We also have a high degree of transparency between teams and open conversations which is easier in a small company.
I’m also enjoying the fact that I get time with and focus from mentors and seniors which has been great for my development.
What’s the vibe of Hamilton’s tech scene?
Hamilton is a tech-driven city, and I hear stories about all sorts of exciting projects from people in my team who’ve come from other companies in the region.
I find the location good in the sense that there are opportunities to be involved in industry events and gatherings. For example, I went to the Rise Up event earlier this year and I’m part of Future Leaders in Tech which is a national group of tech users in the early stages of their careers. They hold events around the country and it’s easy to make the 1.5 hour trip to the Auckland events.

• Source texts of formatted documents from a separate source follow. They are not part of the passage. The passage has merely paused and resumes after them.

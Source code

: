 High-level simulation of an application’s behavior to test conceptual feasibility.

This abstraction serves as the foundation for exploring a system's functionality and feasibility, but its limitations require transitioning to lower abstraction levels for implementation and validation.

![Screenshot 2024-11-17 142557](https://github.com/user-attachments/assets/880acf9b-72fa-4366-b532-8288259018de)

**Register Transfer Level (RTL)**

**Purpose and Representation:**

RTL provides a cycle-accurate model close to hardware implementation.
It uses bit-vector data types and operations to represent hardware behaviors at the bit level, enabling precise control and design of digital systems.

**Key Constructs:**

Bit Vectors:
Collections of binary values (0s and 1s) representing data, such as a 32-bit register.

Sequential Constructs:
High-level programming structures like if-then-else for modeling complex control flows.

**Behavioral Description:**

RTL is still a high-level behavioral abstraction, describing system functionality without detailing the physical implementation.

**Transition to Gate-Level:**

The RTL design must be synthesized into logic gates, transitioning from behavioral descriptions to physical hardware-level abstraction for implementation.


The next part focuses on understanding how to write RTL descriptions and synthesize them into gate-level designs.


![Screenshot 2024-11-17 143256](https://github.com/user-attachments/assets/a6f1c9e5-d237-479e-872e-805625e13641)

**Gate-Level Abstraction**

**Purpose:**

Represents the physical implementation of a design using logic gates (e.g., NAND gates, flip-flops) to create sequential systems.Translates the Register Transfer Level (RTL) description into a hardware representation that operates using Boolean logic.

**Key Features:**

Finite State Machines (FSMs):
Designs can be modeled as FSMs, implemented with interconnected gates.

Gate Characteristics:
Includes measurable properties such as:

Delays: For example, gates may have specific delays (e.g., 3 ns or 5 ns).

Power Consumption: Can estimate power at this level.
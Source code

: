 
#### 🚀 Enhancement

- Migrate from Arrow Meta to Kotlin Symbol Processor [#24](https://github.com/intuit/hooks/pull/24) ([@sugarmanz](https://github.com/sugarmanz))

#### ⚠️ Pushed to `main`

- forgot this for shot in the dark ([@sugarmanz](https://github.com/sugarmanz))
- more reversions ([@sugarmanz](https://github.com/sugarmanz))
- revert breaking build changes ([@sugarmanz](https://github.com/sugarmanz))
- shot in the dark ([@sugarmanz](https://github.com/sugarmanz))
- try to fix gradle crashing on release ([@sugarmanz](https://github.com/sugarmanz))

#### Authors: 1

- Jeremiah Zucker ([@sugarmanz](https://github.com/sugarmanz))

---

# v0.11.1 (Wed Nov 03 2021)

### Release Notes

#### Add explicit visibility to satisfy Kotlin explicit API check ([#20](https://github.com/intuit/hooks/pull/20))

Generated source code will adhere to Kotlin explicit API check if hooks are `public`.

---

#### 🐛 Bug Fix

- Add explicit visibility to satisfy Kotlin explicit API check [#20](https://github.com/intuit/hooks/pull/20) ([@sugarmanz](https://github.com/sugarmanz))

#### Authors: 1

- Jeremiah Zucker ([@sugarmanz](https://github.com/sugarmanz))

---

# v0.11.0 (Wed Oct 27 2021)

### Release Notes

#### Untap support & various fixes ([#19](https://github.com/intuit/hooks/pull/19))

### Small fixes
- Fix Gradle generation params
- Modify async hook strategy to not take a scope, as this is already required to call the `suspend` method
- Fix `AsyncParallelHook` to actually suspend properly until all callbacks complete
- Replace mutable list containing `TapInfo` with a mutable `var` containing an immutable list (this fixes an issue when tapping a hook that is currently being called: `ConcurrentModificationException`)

And it’s not just the tech learning I find helpful, it’s the networking and general business insight, too. There are generally a varied group of people there, so I’m not just meeting other software developers or people from within the tech industry. I meet people in communications or marketing and board members, for example, which exposes me to different perspectives.
What’s life in the Waikato like for you, outside of work?
I’m big into triathlons. I wouldn’t say I’m an elite triathlete, but I race with a lot of top New Zealand athletes and attend major international competitions.
So I spend a lot of my free time training, and moving to Cambridge has been amazing for this as it’s such a sport-driven town.
With hybrid working, I’m only travelling to the office 3 days per week. So, on those days, I’ll come in early to swim before work. Then in the afternoons, I’ll bike or run in Cambridge where there are lots of quiet roads and river trails. It’s such a good buffer between work and home life.
This flexible way of working is one of the biggest perks for me. Having those days from home means no commute time which means I’m able to manage my training to my best.
Taking advantage of Waikato’s scenery, Emily integrates triathlon training into her work schedule.
What do you enjoy most about living in the Waikato?
It’s the lifestyle for me. Here, I can lead an active life at a relaxed pace, yet still work in a tech-driven city where I’m able to progress professionally.
Oh, and one area that’s underestimated in Hamilton is the food and coffee scene. There are some amazing places, especially in the CBD. I often pop into Cream in Garden Place for lunch or a treat.
Emily finds her afternoon training a good buffer between work and home life.
Where do you see yourself in 5-10 years?
Computer science is such a broad field and with all the changes in technology and AI, it’s hard to say what tech jobs will look like in the future.
I love development, but I also find the whole business lifecycle interesting. Starting my own business or creating something unique one day, really appeals to me. So, I’m not sure exactly what the shape of my career will look like, but I’m excited to find out.